В комнату зашли Ара (по паспорту Артур Аванесян) и Хилый (в прошлом профессиональный боксер-тяжеловес Михаил Студнев).
— Фазана перед смертью жестоко пытали, — без обиняков доложил Аванесян. — Истерзали парня — смотреть тошно! Видимо, хотели выяснить месторасположение сейфа.
— Твои выводы! — лаконично осведомился Горыныч (Ара обладал от природы незаурядными аналитическими способностями).
— Вывод очевиден, — невозмутимо ответил Артур. — Ни Гаврош, ни Костолом в нападении не замешаны. Им же отлично известно, где находится общак. Зачем, спрашивается, пытать охранника? Они бы попросту пришили обоих, надежно спрятали трупы да смылись с бабками.
— Но может, для отвода глаз, а?! Может, алиби создавали?! — неуверенно предположил пахан.
— Навряд ли, — покачал головой Аванесян.
— Обоснуй! — потребовал Ярошевич.
— Пожалуйста, — пожал плечами Ара и, загибая пальцы, начал перечислять. — Во-первых, Гаврош сам тебе позвонил, сообщил о случившемся, а зачем ему так подставляться? Основное-то подозрение падет на него! Будь Гаврош виновен, он бы давно сидел в кресле самолета, направляющегося за бугор или, на худой конец, плотно залег на дно. Во-вторых, судя по характеру увечий, Фазана истязали торопливо, впопыхах, время их поджимало. А у Хранителя с Костоломом времени было хоть отбавляй. Незачем суетиться. Когда, не считая сегодняшнего дня, он выходил с тобой на связь?! Позавчера?! Ну вот и посчитай. В-третьих…

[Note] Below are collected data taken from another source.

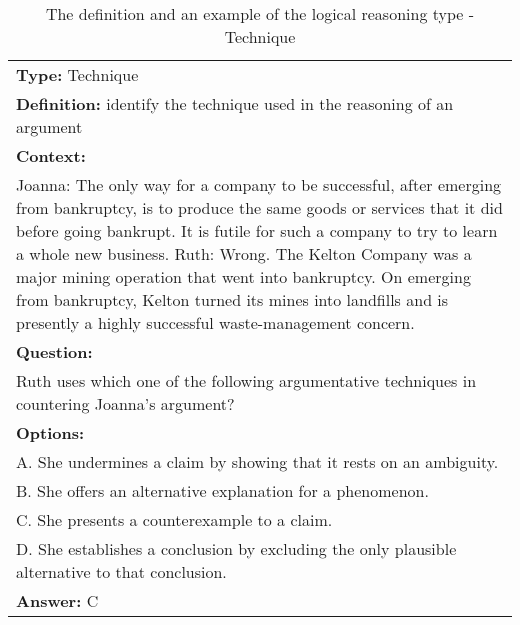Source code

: \documentclass{article} \usepackage{iclr2020_conference,times}
\begin{document}
\begin{table}
	\small
	\centering
	\caption{The definition and an example of the logical reasoning type - Technique}
	\begin{tabular}{|p{}|}
		\hline
		{\bf Type: }Technique \\
		
		{\bf Definition: }identify the technique used in the reasoning of an argument
		\\
		\hline
		{\bf Context:} \\Joanna: The only way for a company to be successful, after emerging from bankruptcy, is to produce the same goods or services that it did before going bankrupt. It is futile for such a company to try to learn a whole new business. Ruth: Wrong. The Kelton Company was a major mining operation that went into bankruptcy. On emerging from bankruptcy, Kelton turned its mines into landfills and is presently a highly successful waste-management concern.
		\\
		{\bf Question:}\\Ruth uses which one of the following argumentative techniques in countering Joanna's argument?\\
		{\bf Options:}\\
			A. She undermines a claim by showing that it rests on an ambiguity.\\
			B. She offers an alternative explanation for a phenomenon.\\
			C. She presents a counterexample to a claim.\\
			D. She establishes a conclusion by excluding the only plausible alternative to that conclusion.\\
		{\bf Answer: }C \\
		\hline
	\end{tabular}
	\label{tab:technique}
\end{table}
\end{document}
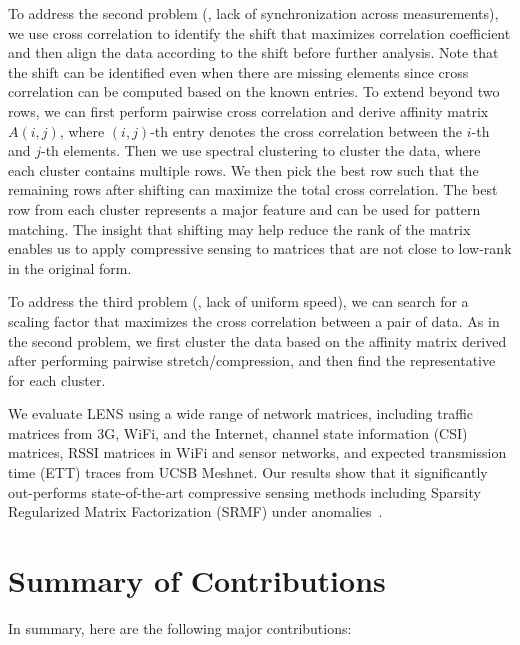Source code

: To address the second problem (\ie, lack of synchronization across measurements), we use cross correlation to identify the shift that maximizes correlation coefficient and then align the data according to the shift before further analysis. Note that the shift can be identified even when there are missing elements since cross correlation can be computed based on the known entries. To extend beyond two rows, we can first perform pairwise cross correlation and derive affinity matrix $A(i, j)$, where $(i, j)$-th entry denotes the cross correlation between the $i$-th and $j$-th elements. Then we use spectral clustering to cluster the data, where each cluster contains multiple rows. We then pick the best row such that the remaining rows after shifting can maximize the total cross correlation. The best row from each cluster represents a major feature and can be used for pattern matching. The insight that shifting may help reduce the rank of the matrix enables us to apply compressive sensing to matrices that are not close to low-rank in the original form.

To address the third problem (\ie, lack of uniform speed), we can search for a scaling factor that maximizes the cross correlation between a pair of data. As in the second problem, we first cluster the data based on the affinity matrix derived after performing pairwise stretch/compression, and then find the representative for each cluster. 

We evaluate LENS using a wide range of network matrices, including traffic matrices from 3G, WiFi, and the Internet, channel state information (CSI) matrices, RSSI matrices in WiFi and sensor networks, and expected transmission time (ETT) traces from UCSB Meshnet. Our results show that it significantly out-performs state-of-the-art compressive sensing methods including Sparsity Regularized Matrix Factorization (SRMF) under anomalies~\cite{zhang09sensing}. 


\section{Summary of Contributions}
\label{sec:contribution}

In summary, here are the following major contributions:

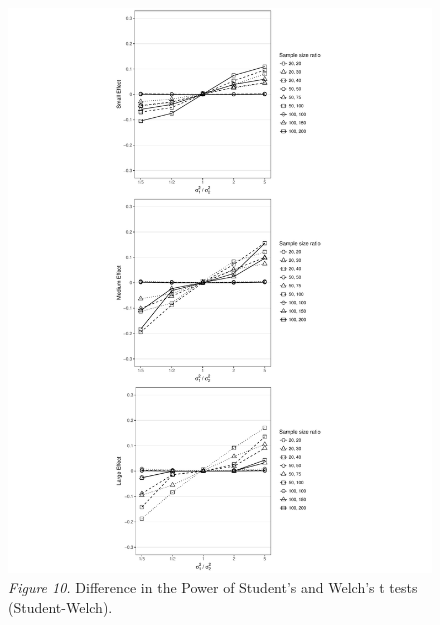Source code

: \documentclass[man,a4paper,noextraspace,apacite]{apa6}
\begin{document}
\begin{figure}
\includegraphics{WelchManuscript-MASTER-plotPowerDiff}
\textit{Figure 10.} Difference in the Power of Student's and Welch's t tests (Student-Welch).
\end{figure}
\end{document}
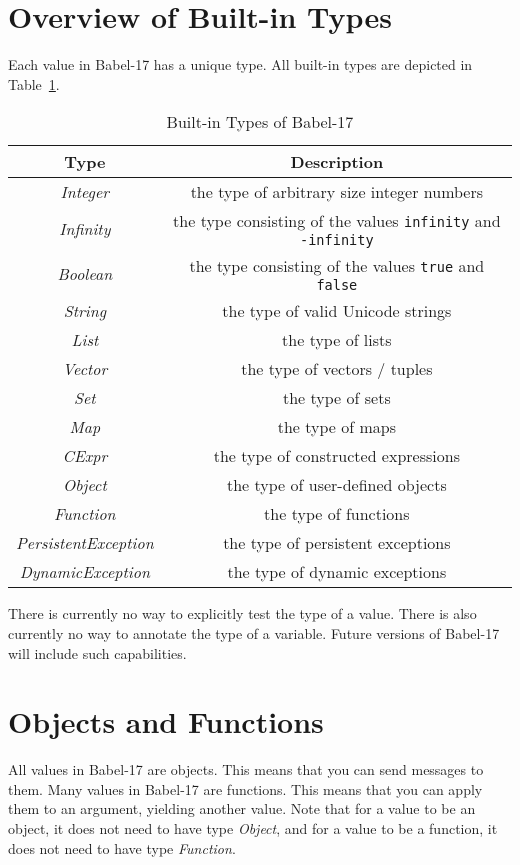 \documentclass[11pt]{amsart}
\newcommand{\metababel}[1] {\textsl{#1}}
\newcommand{\babelsrc}[1] {\lstinline!#1!}
\begin{document}
\section{Overview of Built-in Types}
Each value in Babel-17 has a unique type. All built-in types are depicted in Table~\ref{table:builtintypes}.
\begin{table}
\caption{Built-in Types of Babel-17}
\begin{tabular}{c|c}
\textbf{Type} & \textbf{Description}\\\hline
\metababel {Integer} & the type of arbitrary size integer numbers\\
\metababel{Infinity} & the type consisting of the values \babelsrc{infinity} and \babelsrc{-infinity}\\
\metababel{Boolean} & the type consisting of the values \babelsrc{true} and \babelsrc{false}\\
\metababel{String} & the type of valid Unicode strings\\
\metababel{List} & the type of lists\\
\metababel{Vector} & the type of vectors / tuples\\
\metababel{Set} & the type of sets \\
\metababel{Map}& the type of maps \\
\metababel{CExpr} & the type of constructed expressions\\
\metababel{Object} & the type of user-defined objects\\
\metababel{Function} & the type of  functions\\
\metababel{PersistentException} & the type of persistent exceptions\\
\metababel{DynamicException} & the type of dynamic exceptions\\
\end{tabular}
\label{table:builtintypes}
\end{table}
There is currently no way to explicitly test the type of a value. There is also currently no way to annotate the type of a variable.
Future versions of Babel-17 will include such capabilities.

\section{Objects and Functions}
All values in Babel-17 are objects. This means that you can send messages to them. Many values in Babel-17 are functions. This means that you can apply them to an argument, yielding another value. Note that for a value to be an object, it does not need to have type \metababel{Object}, and for a value to be a function,  it does not need to have type \metababel{Function}. 
\end{document}
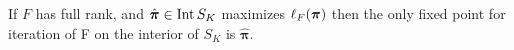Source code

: 

\begin{thm}\label{unique}
If $F$ has full rank, and \( \hat{\bm \pi} \in \operatorname{Int}S_K\) maximizes \( \ell_{F}({\bm\pi}) \) then the only fixed point for iteration of \Rpi F on the interior of \( S_K \) is \( \hat{\bm\pi} \).
\end{thm}

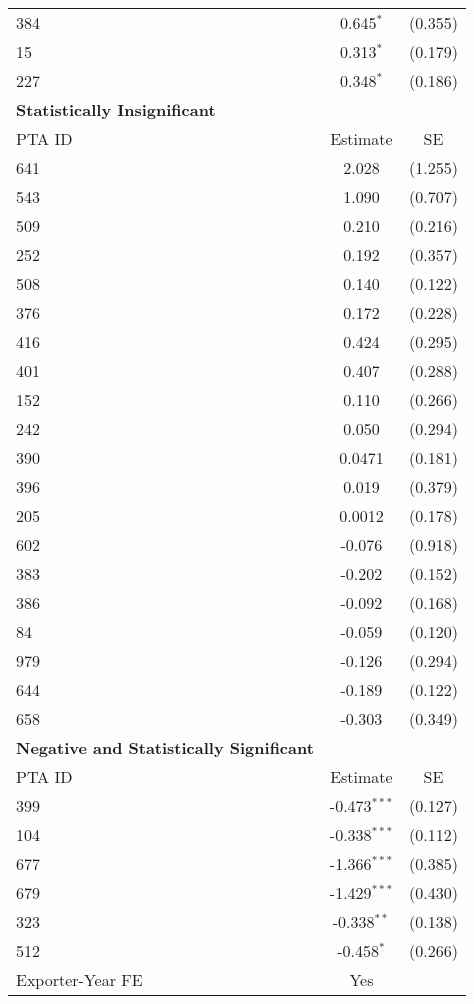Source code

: \begin{table}[htbp]
\begin{adjustbox}{max width=\textwidth}
\begin{tabular}{lcc}
    384  & 0.645$^{\ast}$ & (0.355) \\
    15  & 0.313$^{\ast}$ & (0.179) \\
    227 & 0.348$^{\ast}$ & (0.186) \\
    \hline
    \textbf{Statistically Insignificant} &  &  \\
    \hline
    PTA ID & Estimate & SE \\
    \hline
    641 & 2.028 & (1.255) \\
    543 & 1.090 & (0.707) \\
    509 & 0.210 & (0.216) \\
    252 & 0.192 & (0.357) \\
    508 & 0.140 & (0.122) \\
    376 & 0.172 & (0.228) \\
    416 & 0.424 & (0.295) \\
    401 & 0.407 & (0.288) \\
    152 & 0.110 & (0.266) \\
    242 & 0.050 & (0.294) \\
    390 & 0.0471 & (0.181) \\
    396 & 0.019 & (0.379) \\
    205 & 0.0012 & (0.178) \\
    602 & -0.076 & (0.918) \\
    383 & -0.202 & (0.152) \\
    386 & -0.092 & (0.168) \\
    84  & -0.059 & (0.120) \\
    979  & -0.126 & (0.294) \\
    644  & -0.189 & (0.122) \\
    658  & -0.303 & (0.349) \\
    \hline
    \textbf{Negative and Statistically Significant} &  &  \\
    \hline
    PTA ID & Estimate & SE \\
    \hline
    399 & -0.473$^{\ast\ast\ast}$ & (0.127) \\
    104 & -0.338$^{\ast\ast\ast}$ & (0.112) \\
    677 & -1.366$^{\ast\ast\ast}$ & (0.385) \\
    679 & -1.429$^{\ast\ast\ast}$ & (0.430) \\
    323 & -0.338$^{\ast\ast}$ & (0.138) \\
    512 & -0.458$^{\ast}$ & (0.266) \\
    \hline
    Exporter-Year FE & Yes \\

\end{tabular}
\end{adjustbox}
\end{table}
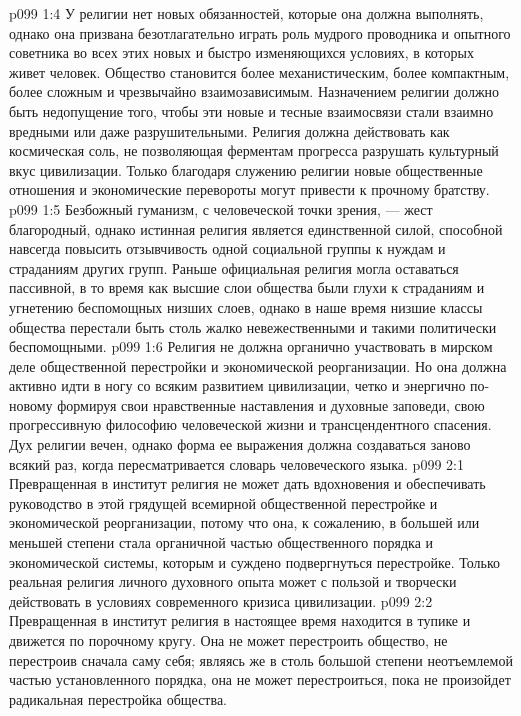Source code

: \vs p099 1:4 У религии нет новых обязанностей, которые она должна выполнять, однако она призвана безотлагательно играть роль мудрого проводника и опытного советника во всех этих новых и быстро изменяющихся условиях, в которых живет человек. Общество становится более механистическим, более компактным, более сложным и чрезвычайно взаимозависимым. Назначением религии должно быть недопущение того, чтобы эти новые и тесные взаимосвязи стали взаимно вредными или даже разрушительными. Религия должна действовать как космическая соль, не позволяющая ферментам прогресса разрушать культурный вкус цивилизации. Только благодаря служению религии новые общественные отношения и экономические перевороты могут привести к прочному братству.
\vs p099 1:5 Безбожный гуманизм, с человеческой точки зрения, --- жест благородный, однако истинная религия является единственной силой, способной навсегда повысить отзывчивость одной социальной группы к нуждам и страданиям других групп. Раньше официальная религия могла оставаться пассивной, в то время как высшие слои общества были глухи к страданиям и угнетению беспомощных низших слоев, однако в наше время низшие классы общества перестали быть столь жалко невежественными и такими политически беспомощными.
\vs p099 1:6 Религия не должна органично участвовать в мирском деле общественной перестройки и экономической реорганизации. Но она должна активно идти в ногу со всяким развитием цивилизации, четко и энергично по\hyp{}новому формируя свои нравственные наставления и духовные заповеди, свою прогрессивную философию человеческой жизни и трансцендентного спасения. Дух религии вечен, однако форма ее выражения должна создаваться заново всякий раз, когда пересматривается словарь человеческого языка.
\vs p099 2:1 Превращенная в институт религия не может дать вдохновения и обеспечивать руководство в этой грядущей всемирной общественной перестройке и экономической реорганизации, потому что она, к сожалению, в большей или меньшей степени стала органичной частью общественного порядка и экономической системы, которым и суждено подвергнуться перестройке. Только реальная религия личного духовного опыта может с пользой и творчески действовать в условиях современного кризиса цивилизации.
\vs p099 2:2 Превращенная в институт религия в настоящее время находится в тупике и движется по порочному кругу. Она не может перестроить общество, не перестроив сначала саму себя; являясь же в столь большой степени неотъемлемой частью установленного порядка, она не может перестроиться, пока не произойдет радикальная перестройка общества.
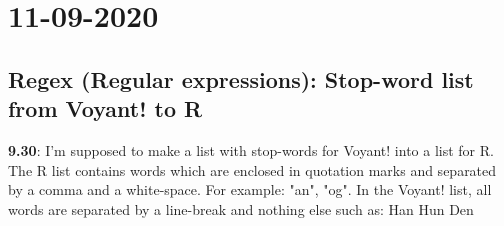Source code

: \documentclass{article}
\begin{document}
\section{11-09-2020}
\subsection{Regex (Regular expressions): Stop-word list from Voyant! to R}

\textbf{9.30}: I'm supposed to make a list with stop-words for Voyant! into a list for R.  The R list contains words which are enclosed in quotation marks and separated by a comma and a white-space. For example: "an", "og". In the Voyant! list, all words are separated by a line-break and nothing else such as:
\break{}
Han
\break{}
Hun
\break{}
Den
\end{document}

— Ладно, достаточно! — махнул рукой Горыныч. — Твои доводы меня убедили. Однако объясни, Артурчик, что же тут все-таки стряслось?! Почему охранники без проблем впустили посторонних на территорию усадьбы? Ворота-то открываются лишь изнутри. Как неизвестные подлюги обхитрили ребят?!
— Похоже, я понимаю, как! — криво усмехнулся Аванесян. — По крайней мере я на их месте поступил бы следующим образом: изучил привычки Гавроша (когда отлучается из дома, когда возвращается); разузнал, сколько у него охранников, как организована система безопасности, на какой тачке ездит Хранитель. Потом подобрал точно такую, пришлепал соответствующие номера, в отсутствие Гавроша подрулил бы к усадьбе и эдак требовательно засигналил, мол: «Отворяйте, бездельники! Шеф вернулся!» Фазан с Шилом глянули на монитор, увидали знакомую машину и… попались на удочку!
— Но почему один из пацанов стал раздвигать ворота вручную? Есть же специальный механизм? — с задумчивым выражением лица спросил пахан.
— Не один, двое! — поправил его Ара. — Ворота бронированные, тяжелые. В одиночку не справиться. А почему вручную?! Гм!! Вероятно, автоматика испортилась. Явление вполне заурядное. К примеру, у меня в подъезде домофон регулярно ломается. Минимум раз в две недели… Да, и еще. Чтобы досконально разведать все, о чем я говорил, необходимо иметь своего человека в доме. Визуальное наблюдение (пускай длительное и тщательное) по-любому не даст исчерпывающей информации.
— Елки-палки!! — вдруг встрепенулся Гаврилов. — Чертов «синюшник»!!!
— Не понял?! — удивленно приподнял брови Ярошевич.
— Нанял я тут приблудного пьянчугу… Уборку иногда наводить, виновато пряча глаза, промямлил Хранитель. — Кто же мог предположить…
— Выйдите, пацаны! — резко скомандовал телохранителям Горыныч и, едва дверь за ними захлопнулась, сильно, без замаха ударил Гавроша кулаком в лицо.
— С-сучий потрох! — прохрипел главарь группировки. — Лох паршивый! Тебе не только общака, грязных носков доверить нельзя!!! Му-у-у-удила сраная! Замочу на хрен!!! — профессиональным движением пахан выхватил из-за пазухи пистолет.
— Погоди, Костя, не стреляй! — взмолился Николай Викторович. — Я найду похищенные лавэ!!! Клянусь!!! Иначе быть мне последним пидорасом![9]
— Хорошо! — поразмыслив, согласился Ярошевич. — В помощь возьмешь Якова и Хилого. Плюс твой любимчик Костолом. Но учти, Коля, облажаешься быть тебе мертвым пидорасом! Сперва опустим, известим об этом всю Москву, затем завалим. Медленно и мучительно! Усекаешь?!